The answer must be a single number: how many lines in the records below contain the word "bonus".

┄┄┄┄┄┄┄┄┄┄┄┄┄┄┄┄┄┄┄┄

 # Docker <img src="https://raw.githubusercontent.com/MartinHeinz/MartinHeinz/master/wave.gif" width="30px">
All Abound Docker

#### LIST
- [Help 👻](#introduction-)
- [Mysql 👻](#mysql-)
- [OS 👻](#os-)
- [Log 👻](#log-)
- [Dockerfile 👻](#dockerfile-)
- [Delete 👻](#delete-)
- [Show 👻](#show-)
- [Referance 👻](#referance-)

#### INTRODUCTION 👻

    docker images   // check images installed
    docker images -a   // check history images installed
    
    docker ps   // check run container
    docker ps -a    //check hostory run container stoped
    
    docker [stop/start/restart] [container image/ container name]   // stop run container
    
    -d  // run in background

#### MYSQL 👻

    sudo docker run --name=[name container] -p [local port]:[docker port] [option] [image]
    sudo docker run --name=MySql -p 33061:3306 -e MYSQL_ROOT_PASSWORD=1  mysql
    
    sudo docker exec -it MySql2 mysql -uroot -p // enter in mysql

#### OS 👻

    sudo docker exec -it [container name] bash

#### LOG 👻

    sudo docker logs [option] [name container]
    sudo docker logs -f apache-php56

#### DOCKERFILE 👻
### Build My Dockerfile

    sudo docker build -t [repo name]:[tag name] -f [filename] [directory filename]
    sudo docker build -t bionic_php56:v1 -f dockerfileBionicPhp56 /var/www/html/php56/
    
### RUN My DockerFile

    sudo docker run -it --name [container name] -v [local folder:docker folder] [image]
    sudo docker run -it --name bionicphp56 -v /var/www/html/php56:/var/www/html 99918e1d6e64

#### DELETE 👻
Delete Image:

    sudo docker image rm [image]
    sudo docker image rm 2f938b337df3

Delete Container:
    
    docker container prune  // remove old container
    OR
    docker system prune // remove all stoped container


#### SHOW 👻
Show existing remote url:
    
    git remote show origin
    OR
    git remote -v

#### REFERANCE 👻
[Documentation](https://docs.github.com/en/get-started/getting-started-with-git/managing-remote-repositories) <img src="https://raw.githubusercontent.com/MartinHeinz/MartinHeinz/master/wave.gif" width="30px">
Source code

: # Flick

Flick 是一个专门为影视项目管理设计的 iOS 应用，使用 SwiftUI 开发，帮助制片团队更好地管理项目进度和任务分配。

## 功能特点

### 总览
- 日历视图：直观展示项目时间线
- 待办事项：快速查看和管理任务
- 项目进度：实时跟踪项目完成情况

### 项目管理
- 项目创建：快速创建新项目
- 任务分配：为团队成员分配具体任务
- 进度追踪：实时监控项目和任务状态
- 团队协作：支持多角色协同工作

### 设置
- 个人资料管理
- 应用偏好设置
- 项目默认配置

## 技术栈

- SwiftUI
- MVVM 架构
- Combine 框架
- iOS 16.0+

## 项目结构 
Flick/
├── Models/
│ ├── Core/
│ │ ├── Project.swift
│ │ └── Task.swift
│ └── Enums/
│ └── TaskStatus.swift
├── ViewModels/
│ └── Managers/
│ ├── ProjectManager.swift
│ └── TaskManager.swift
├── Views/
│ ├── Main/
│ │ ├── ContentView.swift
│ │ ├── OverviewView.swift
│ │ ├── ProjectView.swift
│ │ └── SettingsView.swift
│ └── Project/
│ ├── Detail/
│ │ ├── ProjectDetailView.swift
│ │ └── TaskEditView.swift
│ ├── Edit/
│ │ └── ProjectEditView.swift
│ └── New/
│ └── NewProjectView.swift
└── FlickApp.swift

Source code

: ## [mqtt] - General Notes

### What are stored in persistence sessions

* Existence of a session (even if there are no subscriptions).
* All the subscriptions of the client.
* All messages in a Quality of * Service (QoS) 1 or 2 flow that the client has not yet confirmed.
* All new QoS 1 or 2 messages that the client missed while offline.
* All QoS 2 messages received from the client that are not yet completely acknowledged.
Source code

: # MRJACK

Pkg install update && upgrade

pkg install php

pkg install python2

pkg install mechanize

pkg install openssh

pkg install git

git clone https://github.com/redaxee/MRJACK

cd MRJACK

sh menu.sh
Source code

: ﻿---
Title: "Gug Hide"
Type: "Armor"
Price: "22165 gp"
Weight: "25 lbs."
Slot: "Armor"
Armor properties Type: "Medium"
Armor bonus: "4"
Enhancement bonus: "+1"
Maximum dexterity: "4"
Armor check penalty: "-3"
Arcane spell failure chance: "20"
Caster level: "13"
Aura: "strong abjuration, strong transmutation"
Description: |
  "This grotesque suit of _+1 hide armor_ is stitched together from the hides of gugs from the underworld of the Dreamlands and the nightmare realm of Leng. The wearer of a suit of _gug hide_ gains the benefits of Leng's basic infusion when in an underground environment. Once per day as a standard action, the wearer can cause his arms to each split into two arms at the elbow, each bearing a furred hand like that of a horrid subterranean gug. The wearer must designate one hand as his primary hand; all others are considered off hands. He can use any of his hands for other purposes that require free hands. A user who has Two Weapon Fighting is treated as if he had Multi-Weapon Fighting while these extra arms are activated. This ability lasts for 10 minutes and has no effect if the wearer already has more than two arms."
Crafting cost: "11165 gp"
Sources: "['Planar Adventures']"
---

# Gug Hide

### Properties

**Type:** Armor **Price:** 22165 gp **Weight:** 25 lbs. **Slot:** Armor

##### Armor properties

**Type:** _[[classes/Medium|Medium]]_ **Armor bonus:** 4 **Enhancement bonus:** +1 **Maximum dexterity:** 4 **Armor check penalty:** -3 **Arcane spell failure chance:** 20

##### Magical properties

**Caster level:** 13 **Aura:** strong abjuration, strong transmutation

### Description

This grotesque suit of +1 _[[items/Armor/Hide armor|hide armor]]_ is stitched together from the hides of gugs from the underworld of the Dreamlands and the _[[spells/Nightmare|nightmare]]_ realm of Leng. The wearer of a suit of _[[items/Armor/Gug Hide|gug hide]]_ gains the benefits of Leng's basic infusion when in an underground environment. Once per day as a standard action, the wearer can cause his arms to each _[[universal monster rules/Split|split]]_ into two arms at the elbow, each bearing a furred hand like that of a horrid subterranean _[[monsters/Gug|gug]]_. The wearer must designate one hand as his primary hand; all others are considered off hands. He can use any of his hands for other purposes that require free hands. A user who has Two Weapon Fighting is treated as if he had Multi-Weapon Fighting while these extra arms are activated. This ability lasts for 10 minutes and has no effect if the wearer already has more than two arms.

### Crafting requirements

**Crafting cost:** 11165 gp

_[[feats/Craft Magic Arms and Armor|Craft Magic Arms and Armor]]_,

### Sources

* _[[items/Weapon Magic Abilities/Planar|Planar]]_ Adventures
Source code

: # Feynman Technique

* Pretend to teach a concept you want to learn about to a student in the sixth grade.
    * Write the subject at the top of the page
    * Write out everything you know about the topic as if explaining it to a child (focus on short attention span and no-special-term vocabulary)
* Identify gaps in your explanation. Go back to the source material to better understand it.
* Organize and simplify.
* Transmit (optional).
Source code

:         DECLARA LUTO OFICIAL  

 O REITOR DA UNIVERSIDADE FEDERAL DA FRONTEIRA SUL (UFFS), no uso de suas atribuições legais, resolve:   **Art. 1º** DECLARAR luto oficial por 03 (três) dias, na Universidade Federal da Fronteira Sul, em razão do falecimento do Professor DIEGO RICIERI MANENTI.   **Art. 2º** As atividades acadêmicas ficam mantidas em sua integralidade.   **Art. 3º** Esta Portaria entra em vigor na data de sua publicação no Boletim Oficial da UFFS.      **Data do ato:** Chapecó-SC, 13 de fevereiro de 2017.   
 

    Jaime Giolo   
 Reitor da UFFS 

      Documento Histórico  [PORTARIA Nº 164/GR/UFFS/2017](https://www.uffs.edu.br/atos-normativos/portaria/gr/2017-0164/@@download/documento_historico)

┄┄┄┄┄┄┄┄┄┄┄┄┄┄┄┄┄┄┄┄

▶ **Final answer**: 3